The Untouchables (1987)
Huge controversy surrounded the costumes for Brian De Palma's classic, with Giorgio Armani getting a huge wardrobe credit despite, apparently, not actually supplying many of the main characters' clobber. Designer Richard Bruno, with the help of 84-year-old British tailor Henry Stewart, was supposedly responsible for DeNiro`s costumes, while costume designer Marilyn Vance-Straker did most of the rest. All we know for sure is that if we ever get to hold a pistol in one hand and raise a Bureau of Prohibition badge in the other (it's seeming less and less likely as we type) we want to be doing it in a jacket-free waistcoat, white sleeves rolled up and with that exact tie on. Too much to ask?
Wall Street (1987)
Oliver Stone's financial drama worked as both a massively entertaining thriller and also as a sort of historical bookmark of the decade of consumer excess. But this isn't a history lesson. The overriding wardrobe instruction is that to be powerful, you need to dress powerful. And that absolutely must include braces. Everyone clear? Braces. Really can't emphasise that enough.
Rain Man (1988)
Only one man can rock the light suit and crisp white shirt harder than Tom Cruise. And that man is Dustin Hoffman. Double-breasted, buttons done up, wide lapel, in Vegas. That's every box ticked, is it not?

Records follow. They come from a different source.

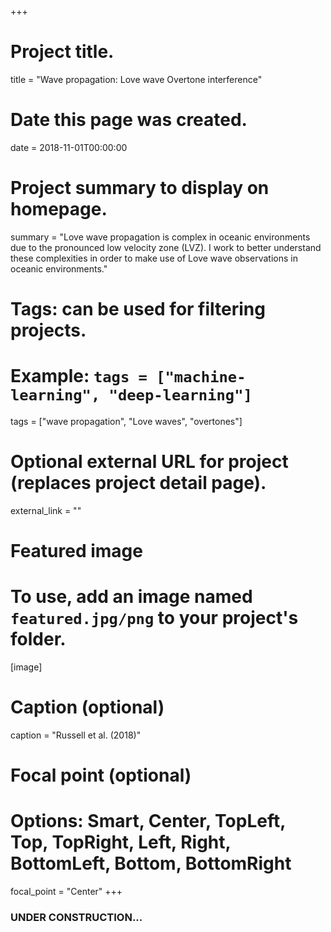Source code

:+++
# Project title.
title = "Wave propagation: Love wave Overtone interference"

# Date this page was created.
date = 2018-11-01T00:00:00

# Project summary to display on homepage.
summary = "Love wave propagation is complex in oceanic environments due to the pronounced low velocity zone (LVZ). I work to better understand these complexities in order to make use of Love wave observations in oceanic environments."

# Tags: can be used for filtering projects.
# Example: `tags = ["machine-learning", "deep-learning"]`
tags = ["wave propagation", "Love waves", "overtones"]

# Optional external URL for project (replaces project detail page).
external_link = ""

# Featured image
# To use, add an image named `featured.jpg/png` to your project's folder. 
[image]
  # Caption (optional)
  caption = "Russell et al. (2018)"
  
  # Focal point (optional)
  # Options: Smart, Center, TopLeft, Top, TopRight, Left, Right, BottomLeft, Bottom, BottomRight
  focal_point = "Center"
+++

### UNDER CONSTRUCTION...
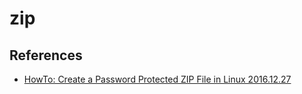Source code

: # zip

## References
* [HowTo: Create a Password Protected ZIP File in Linux 2016.12.27](https://www.shellhacks.com/create-password-protected-zip-file-linux/)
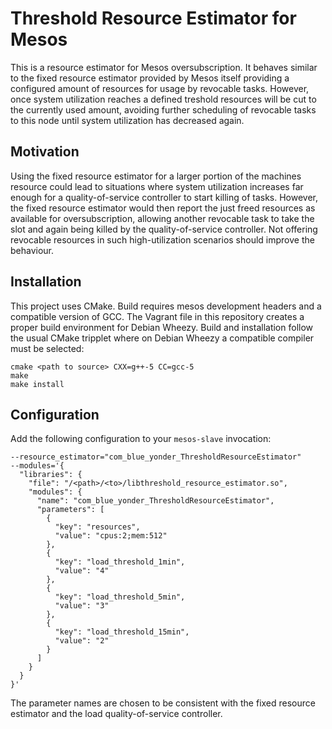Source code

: Threshold Resource Estimator for Mesos
======================================

This is a resource estimator for Mesos oversubscription. It behaves similar to the fixed resource estimator provided
by Mesos itself providing a configured amount of resources for usage by revocable tasks. However, once system
utilization reaches a defined treshold resources will be cut to the currently used amount, avoiding further scheduling
of revocable tasks to this node until system utilization has decreased again.

Motivation
----------

Using the fixed resource estimator for a larger portion of the machines resource could lead to situations where system
utilization increases far enough for a quality-of-service controller to start killing of tasks. However, the fixed
resource estimator would then report the just freed resources as available for oversubscription, allowing another
revocable task to take the slot and again being killed by the quality-of-service controller. Not offering revocable
resources in such high-utilization scenarios should improve the behaviour.

Installation
------------

This project uses CMake. Build requires mesos development headers and a compatible version of GCC. The Vagrant file in
this repository creates a proper build environment for Debian Wheezy. Build and installation follow the usual CMake
tripplet where on Debian Wheezy a compatible compiler must be selected:

	cmake <path to source> CXX=g++-5 CC=gcc-5
	make
	make install

Configuration
-------------

Add the following configuration to your `mesos-slave` invocation:

    --resource_estimator="com_blue_yonder_ThresholdResourceEstimator"
    --modules='{
      "libraries": {
        "file": "/<path>/<to>/libthreshold_resource_estimator.so",
        "modules": {
          "name": "com_blue_yonder_ThresholdResourceEstimator",
          "parameters": [
            {
              "key": "resources",
              "value": "cpus:2;mem:512"
            },
            {
              "key": "load_threshold_1min",
              "value": "4"
            },
            {
              "key": "load_threshold_5min",
              "value": "3"
            },
            {
              "key": "load_threshold_15min",
              "value": "2"
            }
          ]
        }
      }
    }'

The parameter names are chosen to be consistent with the fixed resource estimator and the load quality-of-service
controller.
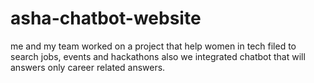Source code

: # asha-chatbot-website
me and my team worked on a project that help women in tech filed to search jobs, events and hackathons also we integrated chatbot that will answers only career related answers.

For most of us there are no style tips to be had from the Joker's wardrobe, but rest assured, if you are a deranged supervillain hell-bent on taking over a major metropolis while in turn doing away with that city's greatest son, this is what you wear.
Do The Right Thing (1989)
DTRT never sparked the violence that buffoons of the time suggested it would (how dare Spike Lee launch a movie about racial tension during the summer), but the results stirred important discussions that are sadly as relevant now as ever. But we're getting sidetracked already. This movie was cool. Spike in trademark Dodgers jersey, paired with chunky medallion. Loud shirts left, right and centre and shorts so short you could set your watch to them. It's a certain type of person than can pull off Do The Right Thing-cool, but if you are that person, be sure to keep doing the right thing.
Indiana Jones and the Last Crusade (1989)
It's hard to know who won this Father/Son sartorial skirmish, back in 1989. In classic Indy style he could rock the outfit of any poor fool he'd just knocked out far better than the man the suit was actually fitted for, but conversely if any of us dress as well as Henry Jones at his age, then we'll be doing very well indeed.
Interesting aside: Connery was actually only 58 at the time of shooting - just 12 years older than Harrison Ford - despite his character being 75.